Table 1.
Comprehensive List of Functions Developed into PPP, Including Filters, File-converters, Data Analyses, and Other Utilities.
| Function Type | Script Name | Capabilities |
|---|---|---|
| Core (VCF-based) | vcf_filter | Include/exclude variants sites by: allele count (i.e., biallelic, multiallelic, invariant), genomic position, missing data count and percentage, MAF, MAC, presence of indels, SNP IDs, and association with a specific flag (i.e., PASS). |
| Core (VCF-based) | informative_loci_filter | Include/exclude loci by: variant site count, missing data count, and locus length.
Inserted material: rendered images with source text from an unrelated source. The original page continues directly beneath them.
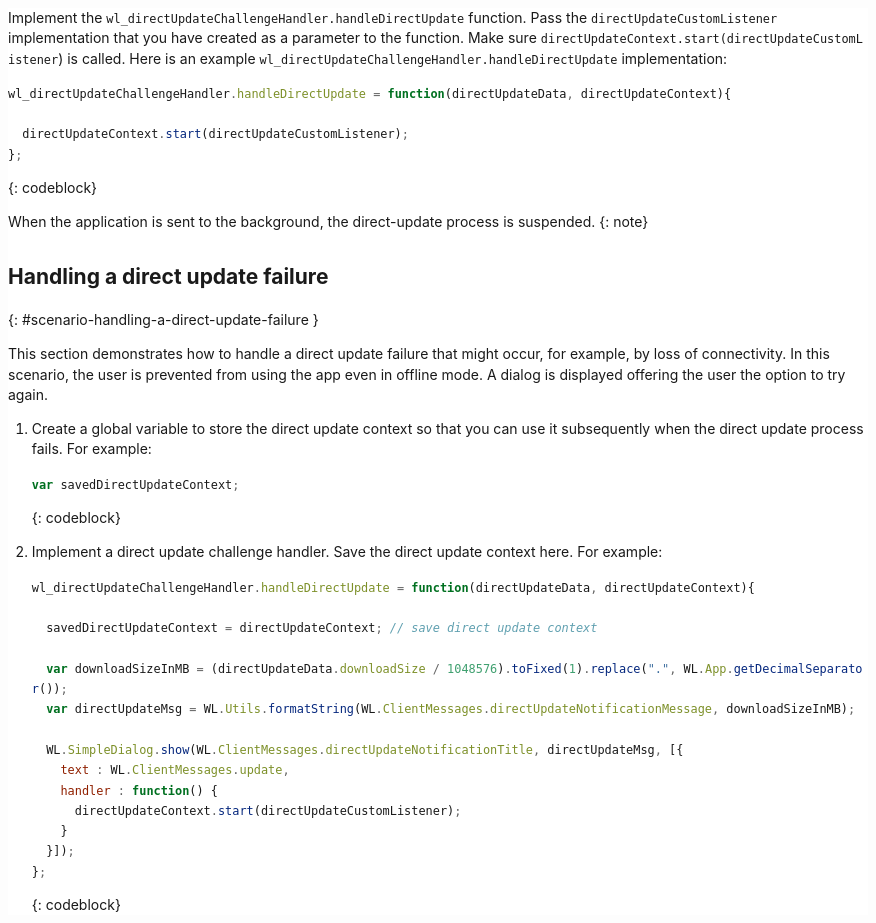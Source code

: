 Implement the `wl_directUpdateChallengeHandler.handleDirectUpdate` function. Pass the `directUpdateCustomListener` implementation that you have created as a parameter to the function. Make sure `directUpdateContext.start(directUpdateCustomListener`) is called. Here is an example `wl_directUpdateChallengeHandler.handleDirectUpdate` implementation:

```JavaScript
wl_directUpdateChallengeHandler.handleDirectUpdate = function(directUpdateData, directUpdateContext){

  directUpdateContext.start(directUpdateCustomListener);
};
```
{: codeblock}

When the application is sent to the background, the direct-update process is suspended.
{: note}

## Handling a direct update failure
{: #scenario-handling-a-direct-update-failure }

This section demonstrates how to handle a direct update failure that might occur, for example, by loss of connectivity. In this scenario, the user is prevented from using the app even in offline mode. A dialog is displayed offering the user the option to try again.

1. Create a global variable to store the direct update context so that you can use it subsequently when the direct update process fails. For example:

   ```JavaScript
   var savedDirectUpdateContext;
   ```
   {: codeblock}

1. Implement a direct update challenge handler. Save the direct update context here. For example:

   ```JavaScript
   wl_directUpdateChallengeHandler.handleDirectUpdate = function(directUpdateData, directUpdateContext){

     savedDirectUpdateContext = directUpdateContext; // save direct update context

     var downloadSizeInMB = (directUpdateData.downloadSize / 1048576).toFixed(1).replace(".", WL.App.getDecimalSeparator());
     var directUpdateMsg = WL.Utils.formatString(WL.ClientMessages.directUpdateNotificationMessage, downloadSizeInMB);

     WL.SimpleDialog.show(WL.ClientMessages.directUpdateNotificationTitle, directUpdateMsg, [{
       text : WL.ClientMessages.update,
       handler : function() {
         directUpdateContext.start(directUpdateCustomListener);
       }
     }]);
   };
   ```
   {: codeblock}
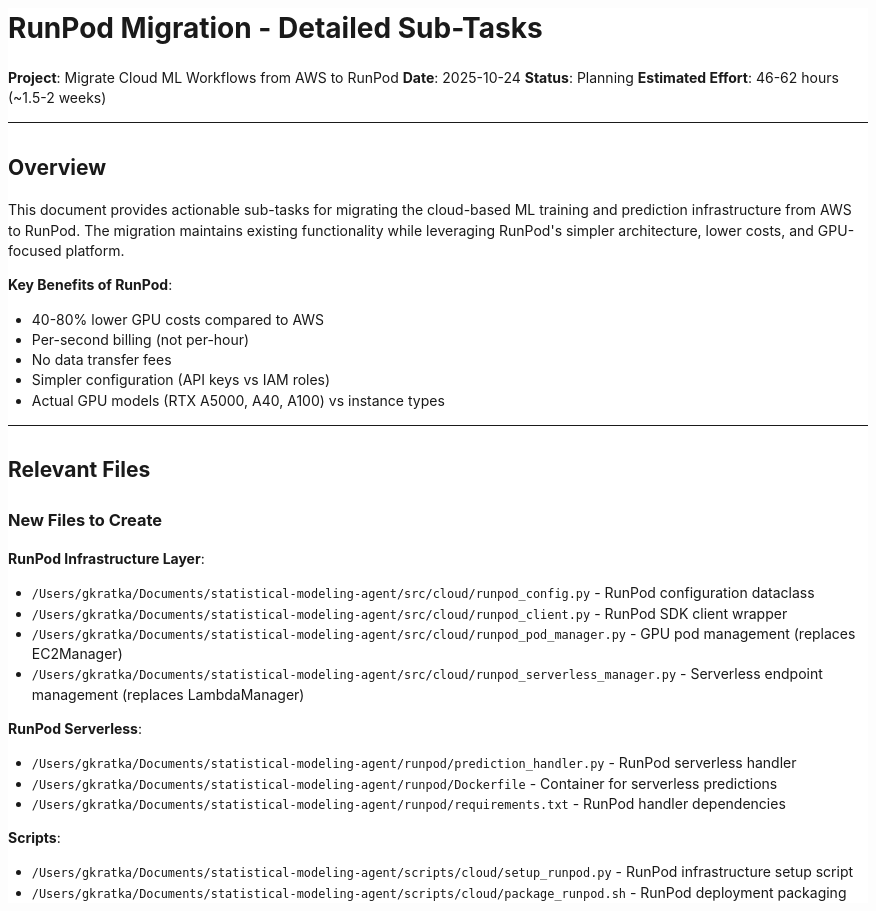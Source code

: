 # RunPod Migration - Detailed Sub-Tasks

**Project**: Migrate Cloud ML Workflows from AWS to RunPod
**Date**: 2025-10-24
**Status**: Planning
**Estimated Effort**: 46-62 hours (~1.5-2 weeks)

---

## Overview

This document provides actionable sub-tasks for migrating the cloud-based ML training and prediction infrastructure from AWS to RunPod. The migration maintains existing functionality while leveraging RunPod's simpler architecture, lower costs, and GPU-focused platform.

**Key Benefits of RunPod**:
- 40-80% lower GPU costs compared to AWS
- Per-second billing (not per-hour)
- No data transfer fees
- Simpler configuration (API keys vs IAM roles)
- Actual GPU models (RTX A5000, A40, A100) vs instance types

---

## Relevant Files

### New Files to Create

**RunPod Infrastructure Layer**:
- `/Users/gkratka/Documents/statistical-modeling-agent/src/cloud/runpod_config.py` - RunPod configuration dataclass
- `/Users/gkratka/Documents/statistical-modeling-agent/src/cloud/runpod_client.py` - RunPod SDK client wrapper
- `/Users/gkratka/Documents/statistical-modeling-agent/src/cloud/runpod_pod_manager.py` - GPU pod management (replaces EC2Manager)
- `/Users/gkratka/Documents/statistical-modeling-agent/src/cloud/runpod_serverless_manager.py` - Serverless endpoint management (replaces LambdaManager)

**RunPod Serverless**:
- `/Users/gkratka/Documents/statistical-modeling-agent/runpod/prediction_handler.py` - RunPod serverless handler
- `/Users/gkratka/Documents/statistical-modeling-agent/runpod/Dockerfile` - Container for serverless predictions
- `/Users/gkratka/Documents/statistical-modeling-agent/runpod/requirements.txt` - RunPod handler dependencies

**Scripts**:
- `/Users/gkratka/Documents/statistical-modeling-agent/scripts/cloud/setup_runpod.py` - RunPod infrastructure setup script
- `/Users/gkratka/Documents/statistical-modeling-agent/scripts/cloud/package_runpod.sh` - RunPod deployment packaging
Control variant count by: ignoring indels, ignoring multiallelic variants, and ignoring variants within CpG sites. |
| Core (VCF-based) | vcf_calc | Compute summary statistics from a variant file, including Tajima’s D, and Weir and Cockerham’s . |
| Core (VCF-based) | vcf_split | Uses a BED file of coordinates, or summary statistics to generate separate variant files for each locus or individual. |
| Core (VCF-based) | vcf_phase | Allows for phasing of variant files by invoking either BEAGLE, or SHAPEIT. |
| Core (VCF-based) | vcf_four_gamete | Outputs regions of no recombination upon conducting a four-gamete test between pairs of variants. Given phased input with individual variants over a region of the genome, this function generates an interval within those variants that passes the four-gamete filtering criteria, then returns either that interval or an output file with variants in that interval. |
| PPP utilities | stat_sampler | Computes summary statistics distributions, and pseudorandomly generates subsampled variants/loci either using a uniform sampling scheme, or randomly sampling within bins of statistics. |
| PPP utilities | bed_utilities | Automates various utilities for BED-formatted files. This currently includes: 1) sample a BED file; 2) subtract from a BED that overlap with a second BED file; 3) extend a BED upstream, downstream, or both upstream and downstream; 4) sort a single BED; 5) merge features within one or more BED files; 6) create a BED of complementary features. |
| PPP utilities | vcf_utilities | Implements various utilities for manipulation of VCF files, including obtaining a list of the chromosomes within a VCF-based file, obtaining a list of the samples within a VCF-based file, concatenating multiple VCF-based files, merging multiple VCF-based files, and soring a VCF-based file. |
| PPP utilities | vcf_bed_to_seq | Obtains sequences given a BED coordinates file, and a VCF file. |
| PPP input file generators | vcf_to_ima, vcf_to_gphocs, vcf_format_conversions, vcf_to_fastsimcoal, vcf_to_treemix, vcf_to_dadi | Conversion scripts that take a variant call format (VCF) file as input, and convert to formats used by IMa3, G-PhoCS, dadi, TREEMIX, and fastsimcoal2. |
| PPP analyses | eigenstrat_fstats | Contains functions that automate the calculation of multiple admixture statistics, including: Patterson’s D, F4 statistic, F4-ratio statistic, and F3 statistic. |
| PPP analyses | admixture | Automates the estimation of individual ancestries using Admixture. The functions allows for input as: 1) Binary-PED files or 2) PED 12-formatted files. The function is also capable of configuring the optional arguments of ADMIXTURE. |
| PPP analyses | ima3_wrapper | Automates the estimation of evolutionary history using IMa3. |
| PPP analyses | plink_linkage_disequilibrium | Automates the calculation of multiple LD statistics using PLINK. |
| PPP analyses | vcf_to_sfs | Automates generating the site frequency spectrum (SFS) for a population model from a VCF file. |
| Model creation | model_creator | Used to produce Model files by either: 1) manually entering the necessary information or 2) by using files with the relevant information. It is also all possible to create multiple models simultaneously and assign populations to more than a single model. |